3326379_sWriting has never come easy for me. I prefer to preach or teach any time. When I stand before a group of people and preach or teach, I see some results of my work straight away. Your listeners may love you or they may hate you but you have a pretty good idea from their responses, even if it is just their body language. But writing is a lonely vocation. When I write I do not have the privilege of knowing how a reader would respond to what I am writing, at the moment when I writing it. Deprived of the immediacy of real time response, I struggle to write.

I find some comfort in the fact that I have yet to find a published author who finds writing easy. Anne Lamott has this to say about the discipline of writing:

You put a piece of paper in the typewriter, or you turn on your computer and bring up the right file, and then you stare at it for an hour or so. You begin rocking, just a little at first, and then like a huge autistic child. You look at the ceiling, and over at the clock, yawn, and stare at the paper again. Then, with your fingers poised on the keyboard, you squint at an image that is forming in your mind . . . and you try to quiet your mind so that you can hear what that landscape or character has to say above the other voices in your mind. (Bird by Bird, New York, NY: Anchor Books, 1994, 6-7)

But writing has also been hard for me because every time I write I give out a piece of my life. My main commitment to writing has been this column that you are reading. I have been writing this weekly column and sending it out via email for close to a decade now. Five hundred essays. Five hundred times I have made a fool of myself.

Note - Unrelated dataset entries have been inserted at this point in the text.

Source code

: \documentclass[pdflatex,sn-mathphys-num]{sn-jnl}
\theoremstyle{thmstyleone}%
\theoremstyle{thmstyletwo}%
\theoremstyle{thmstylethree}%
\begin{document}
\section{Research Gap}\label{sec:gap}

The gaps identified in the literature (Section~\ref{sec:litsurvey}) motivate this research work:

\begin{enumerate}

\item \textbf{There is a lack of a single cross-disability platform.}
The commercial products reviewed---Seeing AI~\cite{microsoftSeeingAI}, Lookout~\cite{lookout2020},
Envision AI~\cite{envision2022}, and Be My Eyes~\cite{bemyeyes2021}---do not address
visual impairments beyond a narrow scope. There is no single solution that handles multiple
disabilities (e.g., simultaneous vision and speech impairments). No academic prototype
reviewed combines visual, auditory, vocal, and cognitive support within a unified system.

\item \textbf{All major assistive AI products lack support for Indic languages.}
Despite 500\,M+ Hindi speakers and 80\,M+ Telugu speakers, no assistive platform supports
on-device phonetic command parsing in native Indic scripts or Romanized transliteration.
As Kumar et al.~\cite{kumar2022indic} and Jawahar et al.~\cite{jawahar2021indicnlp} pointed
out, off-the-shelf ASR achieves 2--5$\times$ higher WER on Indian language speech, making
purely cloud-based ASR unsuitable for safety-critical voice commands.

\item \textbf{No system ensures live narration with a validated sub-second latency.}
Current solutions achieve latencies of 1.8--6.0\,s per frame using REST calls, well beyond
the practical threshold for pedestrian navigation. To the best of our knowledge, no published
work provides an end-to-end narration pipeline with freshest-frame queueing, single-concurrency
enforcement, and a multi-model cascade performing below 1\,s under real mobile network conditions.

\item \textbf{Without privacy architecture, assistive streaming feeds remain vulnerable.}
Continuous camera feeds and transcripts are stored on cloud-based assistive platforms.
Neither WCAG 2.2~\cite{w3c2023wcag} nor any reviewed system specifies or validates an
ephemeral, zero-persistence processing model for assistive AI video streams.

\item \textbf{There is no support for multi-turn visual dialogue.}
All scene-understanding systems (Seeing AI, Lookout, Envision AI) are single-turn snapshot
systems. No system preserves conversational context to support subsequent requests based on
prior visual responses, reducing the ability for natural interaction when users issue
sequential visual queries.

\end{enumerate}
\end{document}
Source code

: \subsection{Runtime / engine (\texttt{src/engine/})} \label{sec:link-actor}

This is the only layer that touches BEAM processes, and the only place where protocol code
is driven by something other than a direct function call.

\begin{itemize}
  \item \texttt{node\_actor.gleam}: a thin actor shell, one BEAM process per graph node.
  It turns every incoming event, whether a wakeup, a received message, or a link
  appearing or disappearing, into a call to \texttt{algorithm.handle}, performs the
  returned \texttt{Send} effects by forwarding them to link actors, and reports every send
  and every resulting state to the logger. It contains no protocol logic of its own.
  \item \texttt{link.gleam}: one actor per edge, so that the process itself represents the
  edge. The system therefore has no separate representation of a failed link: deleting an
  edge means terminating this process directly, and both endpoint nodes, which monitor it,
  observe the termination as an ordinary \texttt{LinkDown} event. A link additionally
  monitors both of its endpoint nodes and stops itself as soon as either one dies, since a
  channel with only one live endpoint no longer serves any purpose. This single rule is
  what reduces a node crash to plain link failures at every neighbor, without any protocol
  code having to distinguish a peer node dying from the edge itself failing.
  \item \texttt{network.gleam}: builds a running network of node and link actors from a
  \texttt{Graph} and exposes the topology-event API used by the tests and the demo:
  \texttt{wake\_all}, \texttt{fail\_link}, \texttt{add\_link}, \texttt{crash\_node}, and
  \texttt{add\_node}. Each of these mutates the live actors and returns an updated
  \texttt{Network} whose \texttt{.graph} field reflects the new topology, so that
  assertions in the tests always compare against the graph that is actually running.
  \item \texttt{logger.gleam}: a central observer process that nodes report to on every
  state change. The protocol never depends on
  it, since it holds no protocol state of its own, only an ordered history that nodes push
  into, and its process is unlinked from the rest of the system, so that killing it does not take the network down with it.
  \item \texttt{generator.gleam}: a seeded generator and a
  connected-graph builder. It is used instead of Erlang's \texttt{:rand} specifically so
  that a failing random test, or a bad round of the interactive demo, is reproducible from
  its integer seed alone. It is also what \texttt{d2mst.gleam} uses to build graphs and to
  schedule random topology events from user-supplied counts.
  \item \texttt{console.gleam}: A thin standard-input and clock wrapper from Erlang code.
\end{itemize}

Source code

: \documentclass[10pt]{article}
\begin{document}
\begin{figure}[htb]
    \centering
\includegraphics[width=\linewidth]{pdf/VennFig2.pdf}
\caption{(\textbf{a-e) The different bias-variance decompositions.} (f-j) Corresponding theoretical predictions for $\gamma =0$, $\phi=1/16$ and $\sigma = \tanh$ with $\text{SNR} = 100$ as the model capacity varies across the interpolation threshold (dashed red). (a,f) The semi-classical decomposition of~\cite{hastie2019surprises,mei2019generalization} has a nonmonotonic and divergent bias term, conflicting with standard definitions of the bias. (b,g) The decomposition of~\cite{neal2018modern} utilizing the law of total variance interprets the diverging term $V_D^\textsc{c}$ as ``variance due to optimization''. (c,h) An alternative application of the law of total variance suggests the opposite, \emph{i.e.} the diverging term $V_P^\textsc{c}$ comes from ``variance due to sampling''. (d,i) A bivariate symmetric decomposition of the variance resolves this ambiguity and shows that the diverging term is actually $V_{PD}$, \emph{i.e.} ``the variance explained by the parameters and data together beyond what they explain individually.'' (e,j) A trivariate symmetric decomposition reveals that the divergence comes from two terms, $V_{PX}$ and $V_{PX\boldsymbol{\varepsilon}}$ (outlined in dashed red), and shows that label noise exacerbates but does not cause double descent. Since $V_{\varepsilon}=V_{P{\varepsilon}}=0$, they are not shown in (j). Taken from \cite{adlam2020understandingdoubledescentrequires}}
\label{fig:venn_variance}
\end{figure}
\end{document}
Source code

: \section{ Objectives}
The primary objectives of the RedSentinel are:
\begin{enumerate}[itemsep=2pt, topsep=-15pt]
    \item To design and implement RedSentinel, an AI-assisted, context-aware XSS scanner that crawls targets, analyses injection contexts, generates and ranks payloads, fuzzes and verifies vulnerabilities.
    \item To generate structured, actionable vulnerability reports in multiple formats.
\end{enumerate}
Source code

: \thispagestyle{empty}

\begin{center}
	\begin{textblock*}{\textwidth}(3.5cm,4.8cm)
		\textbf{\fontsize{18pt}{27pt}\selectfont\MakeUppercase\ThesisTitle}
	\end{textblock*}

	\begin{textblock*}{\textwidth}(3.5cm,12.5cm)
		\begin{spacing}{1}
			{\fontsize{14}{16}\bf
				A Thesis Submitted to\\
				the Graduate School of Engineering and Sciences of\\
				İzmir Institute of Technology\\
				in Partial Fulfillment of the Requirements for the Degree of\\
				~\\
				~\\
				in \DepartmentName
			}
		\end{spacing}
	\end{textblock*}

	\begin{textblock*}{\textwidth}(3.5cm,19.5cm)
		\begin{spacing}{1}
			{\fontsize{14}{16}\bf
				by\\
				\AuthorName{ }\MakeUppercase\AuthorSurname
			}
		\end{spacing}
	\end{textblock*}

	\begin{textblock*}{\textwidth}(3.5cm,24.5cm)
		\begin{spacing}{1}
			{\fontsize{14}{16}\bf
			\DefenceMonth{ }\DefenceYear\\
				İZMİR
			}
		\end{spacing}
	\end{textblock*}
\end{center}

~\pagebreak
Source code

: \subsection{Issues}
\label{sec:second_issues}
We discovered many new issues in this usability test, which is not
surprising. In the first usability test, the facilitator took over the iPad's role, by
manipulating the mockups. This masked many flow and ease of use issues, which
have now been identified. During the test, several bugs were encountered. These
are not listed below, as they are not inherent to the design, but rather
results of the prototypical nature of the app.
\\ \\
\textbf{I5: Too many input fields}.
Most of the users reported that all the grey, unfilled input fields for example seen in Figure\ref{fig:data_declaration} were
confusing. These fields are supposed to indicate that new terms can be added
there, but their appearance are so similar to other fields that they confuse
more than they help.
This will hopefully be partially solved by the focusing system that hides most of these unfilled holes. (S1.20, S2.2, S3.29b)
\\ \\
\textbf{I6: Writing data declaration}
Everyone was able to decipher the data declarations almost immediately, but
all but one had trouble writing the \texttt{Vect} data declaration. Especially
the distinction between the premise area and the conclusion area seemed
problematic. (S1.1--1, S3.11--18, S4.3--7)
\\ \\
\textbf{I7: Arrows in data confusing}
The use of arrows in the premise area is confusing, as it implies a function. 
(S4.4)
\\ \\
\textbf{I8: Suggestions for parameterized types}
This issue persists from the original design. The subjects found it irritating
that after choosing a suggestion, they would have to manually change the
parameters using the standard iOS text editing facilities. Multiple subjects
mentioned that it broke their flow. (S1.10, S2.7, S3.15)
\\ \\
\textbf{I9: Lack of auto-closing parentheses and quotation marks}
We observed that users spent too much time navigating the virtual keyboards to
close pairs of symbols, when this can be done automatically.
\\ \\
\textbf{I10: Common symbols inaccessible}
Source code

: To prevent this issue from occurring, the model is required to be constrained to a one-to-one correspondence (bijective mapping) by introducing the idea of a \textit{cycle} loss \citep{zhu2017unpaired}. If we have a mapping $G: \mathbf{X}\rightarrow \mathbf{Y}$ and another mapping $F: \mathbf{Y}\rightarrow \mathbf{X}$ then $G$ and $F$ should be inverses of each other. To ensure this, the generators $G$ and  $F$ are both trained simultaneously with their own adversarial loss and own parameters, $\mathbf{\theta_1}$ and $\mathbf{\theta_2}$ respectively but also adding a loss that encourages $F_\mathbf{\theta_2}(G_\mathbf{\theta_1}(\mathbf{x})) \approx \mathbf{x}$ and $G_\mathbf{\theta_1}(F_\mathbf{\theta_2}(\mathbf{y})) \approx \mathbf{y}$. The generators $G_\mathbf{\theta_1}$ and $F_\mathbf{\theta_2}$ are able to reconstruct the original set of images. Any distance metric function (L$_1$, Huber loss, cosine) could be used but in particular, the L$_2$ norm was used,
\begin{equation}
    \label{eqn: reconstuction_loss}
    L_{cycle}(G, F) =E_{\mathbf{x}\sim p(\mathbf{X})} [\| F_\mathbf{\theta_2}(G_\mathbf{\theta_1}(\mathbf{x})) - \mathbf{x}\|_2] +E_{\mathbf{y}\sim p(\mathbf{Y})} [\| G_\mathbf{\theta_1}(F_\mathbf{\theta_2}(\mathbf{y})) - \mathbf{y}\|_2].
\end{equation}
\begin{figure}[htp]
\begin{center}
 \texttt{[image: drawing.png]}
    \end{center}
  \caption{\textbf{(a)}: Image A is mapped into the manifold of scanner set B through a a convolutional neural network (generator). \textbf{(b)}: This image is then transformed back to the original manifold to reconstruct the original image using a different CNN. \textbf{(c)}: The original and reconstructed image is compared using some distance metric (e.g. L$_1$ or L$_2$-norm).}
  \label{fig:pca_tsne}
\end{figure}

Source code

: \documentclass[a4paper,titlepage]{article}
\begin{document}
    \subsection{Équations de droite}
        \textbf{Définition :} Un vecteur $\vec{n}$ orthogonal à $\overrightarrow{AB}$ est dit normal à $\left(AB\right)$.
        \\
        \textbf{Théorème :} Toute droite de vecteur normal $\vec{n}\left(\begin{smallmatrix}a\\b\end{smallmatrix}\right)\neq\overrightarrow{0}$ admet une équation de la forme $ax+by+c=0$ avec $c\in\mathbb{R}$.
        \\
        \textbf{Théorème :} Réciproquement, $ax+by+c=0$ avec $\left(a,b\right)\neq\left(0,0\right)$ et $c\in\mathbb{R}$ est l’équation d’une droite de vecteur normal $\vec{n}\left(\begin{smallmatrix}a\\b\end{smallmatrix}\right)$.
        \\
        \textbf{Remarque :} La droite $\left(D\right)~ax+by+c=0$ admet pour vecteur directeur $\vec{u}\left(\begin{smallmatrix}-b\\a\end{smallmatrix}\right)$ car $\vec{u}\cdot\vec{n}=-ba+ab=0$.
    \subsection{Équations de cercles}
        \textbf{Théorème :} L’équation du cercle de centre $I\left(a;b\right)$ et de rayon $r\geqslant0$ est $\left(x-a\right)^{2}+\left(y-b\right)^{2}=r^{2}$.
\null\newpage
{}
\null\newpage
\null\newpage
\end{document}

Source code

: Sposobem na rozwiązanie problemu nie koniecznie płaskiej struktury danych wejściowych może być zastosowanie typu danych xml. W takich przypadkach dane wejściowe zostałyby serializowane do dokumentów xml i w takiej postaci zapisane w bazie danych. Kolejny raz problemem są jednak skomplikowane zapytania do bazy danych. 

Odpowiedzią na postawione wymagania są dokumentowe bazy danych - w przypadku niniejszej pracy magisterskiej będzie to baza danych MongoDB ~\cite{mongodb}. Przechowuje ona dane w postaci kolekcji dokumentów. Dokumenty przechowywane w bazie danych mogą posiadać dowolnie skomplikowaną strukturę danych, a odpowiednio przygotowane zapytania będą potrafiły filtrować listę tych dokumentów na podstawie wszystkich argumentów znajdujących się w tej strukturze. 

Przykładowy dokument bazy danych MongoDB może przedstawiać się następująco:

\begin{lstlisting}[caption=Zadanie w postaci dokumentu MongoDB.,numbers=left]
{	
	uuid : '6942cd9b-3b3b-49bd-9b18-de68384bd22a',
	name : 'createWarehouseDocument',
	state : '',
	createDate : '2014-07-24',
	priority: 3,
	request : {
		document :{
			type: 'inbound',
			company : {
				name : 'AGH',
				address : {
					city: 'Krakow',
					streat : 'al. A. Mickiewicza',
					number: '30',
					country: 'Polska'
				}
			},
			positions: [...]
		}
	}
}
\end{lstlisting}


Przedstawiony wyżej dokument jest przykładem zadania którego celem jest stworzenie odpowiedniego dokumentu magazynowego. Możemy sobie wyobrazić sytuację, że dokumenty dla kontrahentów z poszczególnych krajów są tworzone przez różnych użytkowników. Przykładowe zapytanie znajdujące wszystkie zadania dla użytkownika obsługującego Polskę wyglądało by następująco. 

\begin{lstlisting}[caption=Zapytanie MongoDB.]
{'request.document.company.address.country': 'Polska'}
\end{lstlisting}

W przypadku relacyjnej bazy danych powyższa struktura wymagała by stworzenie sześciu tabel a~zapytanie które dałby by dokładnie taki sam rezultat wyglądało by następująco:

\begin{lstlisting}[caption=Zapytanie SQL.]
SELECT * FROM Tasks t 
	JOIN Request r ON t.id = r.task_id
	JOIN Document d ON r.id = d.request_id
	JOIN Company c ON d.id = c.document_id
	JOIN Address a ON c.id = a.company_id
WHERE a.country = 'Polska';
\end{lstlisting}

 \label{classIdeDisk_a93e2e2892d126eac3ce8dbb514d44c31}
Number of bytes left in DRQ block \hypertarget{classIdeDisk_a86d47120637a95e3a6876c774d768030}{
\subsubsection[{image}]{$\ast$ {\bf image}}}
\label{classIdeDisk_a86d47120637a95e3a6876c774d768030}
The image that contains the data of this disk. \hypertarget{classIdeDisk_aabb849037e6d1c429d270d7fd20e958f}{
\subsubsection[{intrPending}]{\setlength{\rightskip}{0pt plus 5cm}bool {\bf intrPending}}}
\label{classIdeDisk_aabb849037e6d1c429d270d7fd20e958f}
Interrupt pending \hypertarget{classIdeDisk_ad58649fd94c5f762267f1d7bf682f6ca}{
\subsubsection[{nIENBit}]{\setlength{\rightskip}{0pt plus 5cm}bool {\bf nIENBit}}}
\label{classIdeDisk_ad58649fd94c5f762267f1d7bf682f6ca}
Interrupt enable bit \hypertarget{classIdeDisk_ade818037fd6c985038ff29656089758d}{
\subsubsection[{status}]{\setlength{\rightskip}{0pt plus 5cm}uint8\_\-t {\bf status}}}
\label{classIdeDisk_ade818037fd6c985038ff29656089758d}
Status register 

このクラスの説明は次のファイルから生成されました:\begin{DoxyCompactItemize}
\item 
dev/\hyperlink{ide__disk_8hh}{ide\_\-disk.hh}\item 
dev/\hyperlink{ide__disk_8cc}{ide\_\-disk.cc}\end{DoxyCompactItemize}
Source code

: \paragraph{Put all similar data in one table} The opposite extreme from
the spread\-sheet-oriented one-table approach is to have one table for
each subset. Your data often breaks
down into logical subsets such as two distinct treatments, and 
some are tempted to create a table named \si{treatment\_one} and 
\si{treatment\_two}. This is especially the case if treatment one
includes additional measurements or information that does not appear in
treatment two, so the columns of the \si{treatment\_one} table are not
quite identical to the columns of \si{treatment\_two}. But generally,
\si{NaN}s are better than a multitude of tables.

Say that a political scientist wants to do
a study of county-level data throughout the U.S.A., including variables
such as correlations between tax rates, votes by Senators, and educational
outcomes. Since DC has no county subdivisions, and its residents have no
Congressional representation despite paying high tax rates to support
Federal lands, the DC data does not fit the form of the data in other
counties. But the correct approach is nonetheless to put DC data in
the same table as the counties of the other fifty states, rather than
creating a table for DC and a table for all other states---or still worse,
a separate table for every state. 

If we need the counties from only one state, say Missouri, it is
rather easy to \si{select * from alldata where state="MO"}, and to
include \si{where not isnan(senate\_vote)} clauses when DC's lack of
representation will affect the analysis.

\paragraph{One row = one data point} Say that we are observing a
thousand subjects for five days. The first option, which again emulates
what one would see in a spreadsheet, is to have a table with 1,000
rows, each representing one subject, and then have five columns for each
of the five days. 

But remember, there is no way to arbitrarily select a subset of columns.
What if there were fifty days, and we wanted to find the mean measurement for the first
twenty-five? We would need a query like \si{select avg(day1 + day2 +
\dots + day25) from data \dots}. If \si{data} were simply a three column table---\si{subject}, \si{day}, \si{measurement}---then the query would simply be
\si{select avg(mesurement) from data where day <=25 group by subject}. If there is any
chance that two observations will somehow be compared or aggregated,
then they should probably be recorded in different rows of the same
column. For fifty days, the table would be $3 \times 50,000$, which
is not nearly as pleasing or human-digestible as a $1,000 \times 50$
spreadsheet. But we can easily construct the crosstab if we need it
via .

It is Red Smith who is reported to have said that it is really very easy to be a writer — all you have to do is sit down at the typewriter and open a vein. . . Vein-opening writers are putting not just themselves into their books, but themselves at their nakedest and most vulnerable. They are putting their pain and their passion into their books . . . Not all writers do it all the time—even the blood bank recognizes we have only so much blood to give — and many good writers never do it at all either because for one reason or another they don’t choose to or they don’t quite know how to; it takes a certain kind of unguardedness, for one thing, a willingness to run risks, including the risk of making a fool of yourself. (Frederick Buechner, Speak What We Feel, Not What We Ought to Say, San Francisco, CA: HarperSanFrancisco, 2001, ix – x.)

No wonder I feel exhausted after writing my weekly column. I collapse every time I hit the send button. I have just donated blood. I have just sent out a piece of my life.

I am amazed that I have been doing this for ten years. I am not a patient person. (This who know me may consider the previous statement an understatement.) To commit myself to a weekly discipline for as long as this deserves some explanation. I know this will sound terribly narcissistic and probably breaks any number of rules on writing but when I write my weekly column, I write, first and foremost, for myself.

The title of my first collection of essays is Making Sense. When I write I am trying to make sense of my life. My graduate school for writing was a very difficult period of my life when I lost one wife to cancer, another through divorce, and journeyed for a time through the valley of clinical depression. I had to write. I needed to see some meaning in the stories of my life. And I thought that if I wrote out my stories I could somehow graft them into God’s story and find redemption.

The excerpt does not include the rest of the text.